This is a really difficult situation for parents but one the Court really has little control over. We have to trust the best judgement of the parent with the new partner (which sometimes is better than others). The Court will take into account the reality of new partners and new living arrangements and expect parents to be sensitive but accept children should and must adapt to the changes in the family. Unless the presence of a new partner is likely to cause harm to the children i.e. serious emotional distress or if the new partner is violent, abuses substances or has certain convictions, the Court will be reluctant to interfere.

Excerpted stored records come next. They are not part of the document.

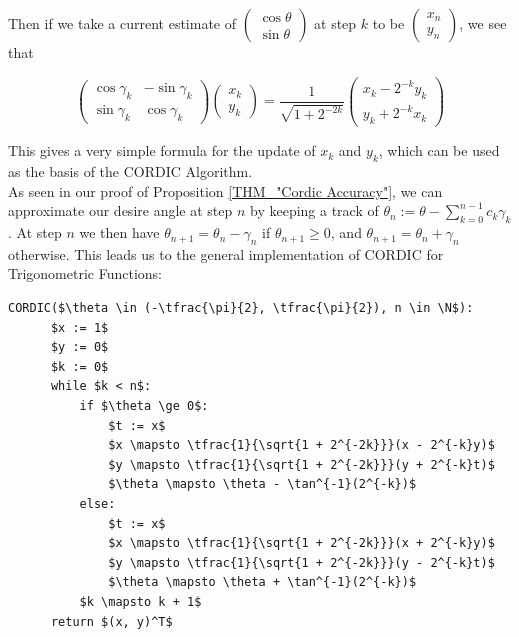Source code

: {Then if we take a current estimate of \(\left(\begin{array}{c}\cos\theta\\\sin\theta\end{array}\right)\) at step \(k\) to be \(\left(\begin{array}{c}x_n\\y_n\end{array}\right)\), we see that

\begin{displaymath}
	\left(\begin{array}{cc}
		\cos\gamma_k & - \sin\gamma_k\\
		\sin\gamma_k & \cos\gamma_k
	\end{array}\right)
	\left(\begin{array}{c}
		x_k \\ y_k
	\end{array}\right)
	= \frac{1}{\sqrt{1 + 2^{-2k}}}
	\left(\begin{array}{c}
		x_k - 2^{-k}y_k\\
		y_k + 2^{-k}x_k
	\end{array}\right)
\end{displaymath}

This gives a very simple formula for the update of \(x_k\) and \(y_k\), which can be used as the basis of the CORDIC Algorithm.\\

As seen in our proof of Proposition \ref{THM_"Cordic Accuracy"}, we can approximate our desire angle at step \(n\) by keeping a track of \(\theta_n := \theta - \sum_{k=0}^{n-1}c_k\gamma_k\). At step \(n\) we then have \(\theta_{n+1} = \theta_n - \gamma_n\) if \(\theta_{n+1} \ge 0\), and \(\theta_{n+1} = \theta_n + \gamma_n\) otherwise. This leads us to the general implementation of CORDIC for Trigonometric Functions:

\begin{lstlisting}[caption={General Cordic},label={PCD_"General_Cordic"}]
  CORDIC($\theta \in (-\tfrac{\pi}{2}, \tfrac{\pi}{2}), n \in \N$):
      $x := 1$
      $y := 0$
      $k := 0$
      while $k < n$:
          if $\theta \ge 0$:
              $t := x$
              $x \mapsto \tfrac{1}{\sqrt{1 + 2^{-2k}}}(x - 2^{-k}y)$
              $y \mapsto \tfrac{1}{\sqrt{1 + 2^{-2k}}}(y + 2^{-k}t)$
              $\theta \mapsto \theta - \tan^{-1}(2^{-k})$
          else:
              $t := x$
              $x \mapsto \tfrac{1}{\sqrt{1 + 2^{-2k}}}(x + 2^{-k}y)$
              $y \mapsto \tfrac{1}{\sqrt{1 + 2^{-2k}}}(y - 2^{-k}t)$
              $\theta \mapsto \theta + \tan^{-1}(2^{-k})$
          $k \mapsto k + 1$
      return $(x, y)^T$
\end{lstlisting}

}
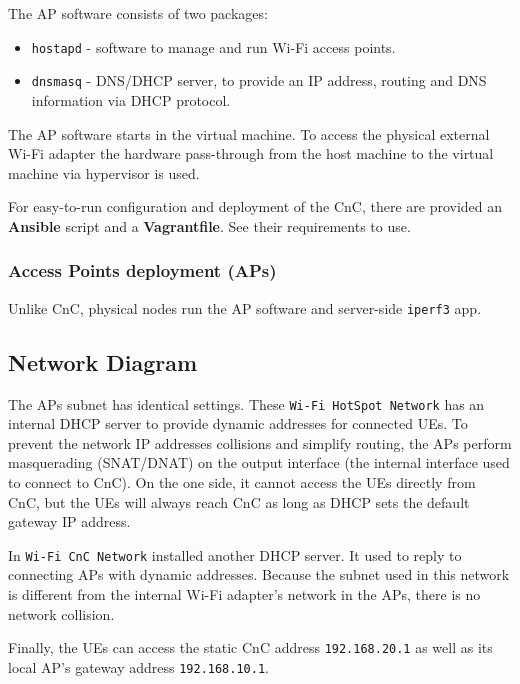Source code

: The AP software consists of two packages:

\begin{itemize}
\tightlist
\item
  \texttt{hostapd} - software to manage and run Wi-Fi access points.
\item
  \texttt{dnsmasq} - DNS/DHCP server, to provide an IP address, routing
  and DNS information via DHCP protocol.
\end{itemize}

The AP software starts in the virtual machine. To access the physical
external Wi-Fi adapter the hardware pass-through from the host machine
to the virtual machine via hypervisor is used.

For easy-to-run configuration and deployment of the CnC, there are
provided an \textbf{Ansible} script and a \textbf{Vagrantfile}. See
their requirements to use.

\hypertarget{access-points-deployment-aps}{%
\subsubsection{Access Points deployment
(APs)}\label{access-points-deployment-aps}}

Unlike CnC, physical nodes run the AP software and server-side
\texttt{iperf3} app.

\hypertarget{network-diagram}{%
\subsection{Network Diagram}\label{network-diagram}}

The APs subnet has identical settings. These
\texttt{Wi-Fi\ HotSpot\ Network} has an internal DHCP server to provide
dynamic addresses for connected UEs. To prevent the network IP addresses
collisions and simplify routing, the APs perform masquerading
(SNAT/DNAT) on the output interface (the internal interface used to
connect to CnC). On the one side, it cannot access the UEs directly from
CnC, but the UEs will always reach CnC as long as DHCP sets the default
gateway IP address.

In \texttt{Wi-Fi\ CnC\ Network} installed another DHCP server. It used
to reply to connecting APs with dynamic addresses. Because the subnet
used in this network is different from the internal Wi-Fi adapter's
network in the APs, there is no network collision.

Finally, the UEs can access the static CnC address \texttt{192.168.20.1}
as well as its local AP's gateway address \texttt{192.168.10.1}.


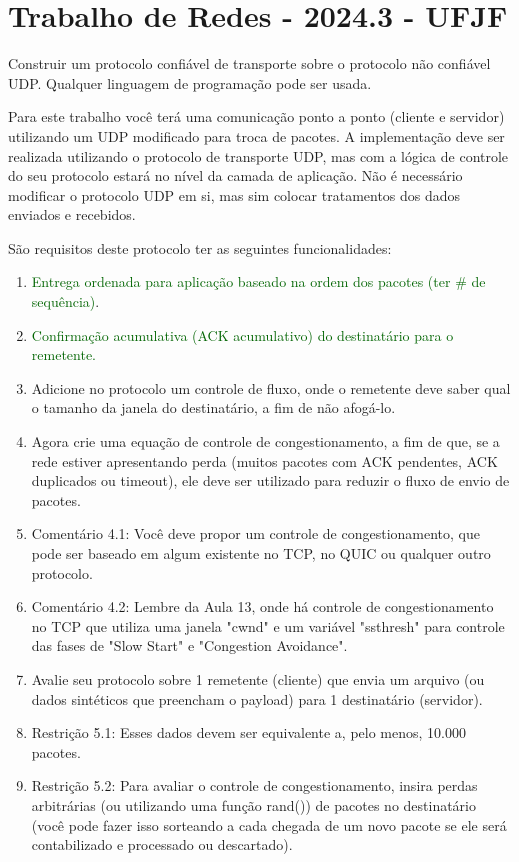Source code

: \documentclass[12pt]{article}
\begin{document}
\section*{Trabalho de Redes - 2024.3 - UFJF}

Construir um protocolo confiável de transporte sobre o protocolo não confiável UDP. Qualquer linguagem de programação pode ser usada.

\vspace{2em}

Para este trabalho você terá uma comunicação ponto a ponto (cliente e servidor) utilizando um UDP modificado para troca de pacotes. A implementação deve ser realizada utilizando o protocolo de transporte UDP, mas com a lógica de controle do seu protocolo estará no nível da camada de aplicação. Não é necessário modificar o protocolo UDP em si, mas sim colocar tratamentos dos dados enviados e recebidos.

São requisitos deste protocolo ter as seguintes funcionalidades:

\begin{enumerate}
    \item \textcolor{darkgreen}{Entrega ordenada para aplicação baseado na ordem dos pacotes (ter \# de sequência)}.
    \item \textcolor{darkgreen}{Confirmação acumulativa (ACK acumulativo) do destinatário para o remetente.}
    \item Adicione no protocolo um controle de fluxo, onde o remetente deve saber qual o tamanho da janela do destinatário, a fim de não afogá-lo.
    \item Agora crie uma equação de controle de congestionamento, a fim de que, se a rede estiver apresentando perda (muitos pacotes com ACK pendentes, ACK duplicados ou timeout), ele deve ser utilizado para reduzir o fluxo de envio de pacotes. 
    \item Comentário 4.1: Você deve propor um controle de congestionamento, que pode ser baseado em algum existente no TCP, no QUIC ou qualquer outro protocolo. 
    \item Comentário 4.2: Lembre da Aula 13, onde há controle de congestionamento no TCP que utiliza uma janela "cwnd" e um variável "ssthresh" para controle das fases de "Slow Start" e "Congestion Avoidance".
    \item Avalie seu protocolo sobre 1 remetente (cliente) que envia um arquivo (ou dados sintéticos que preencham o payload) para 1 destinatário (servidor). 
    \item Restrição 5.1: Esses dados devem ser equivalente a, pelo menos, 10.000 pacotes. 
    \item Restrição 5.2: Para avaliar o controle de congestionamento, insira perdas arbitrárias (ou utilizando uma função rand()) de pacotes no destinatário (você pode fazer isso sorteando a cada chegada de um novo pacote se ele será contabilizado e processado ou descartado).
\end{enumerate}
\end{document}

I always advise parents to ensure that they always spend quality time alone with their children and are sensible about what their children see and do with the new partner. Take into account their age and understanding as what is acceptable for a 5 year old is likely to elicit a very difference response from a 15 year old!. To ignore children’s feelings on this can be very detrimental to contact. Likewise, the other parent should recognise that the presence of another adult can sometimes make contact more comfortable for children and another interested and affectionate adult can make it more enjoyable. Children do not need a stream of new adults passing through their lives so parents should only introduce partners when in a committed relationship. Friends are fine but make sure you behave like friends and keep an eye on how comfortable your children are.
Ultimately, the Court cannot compel a 3rd party to meet a parent. Talk to your partner about why it would help you and the children to meet the new partner. He or she may just think you want to cause a scene or talk badly about him or her to the new partner. However, bear in mind it may not be your ex who is the sticking point. The new partner may be happy to have your children in his or her home when they are with their parent but see the rest of your family life and your relationship with your ex as nothing to do with him or her and something he or she would prefer not to get involved in.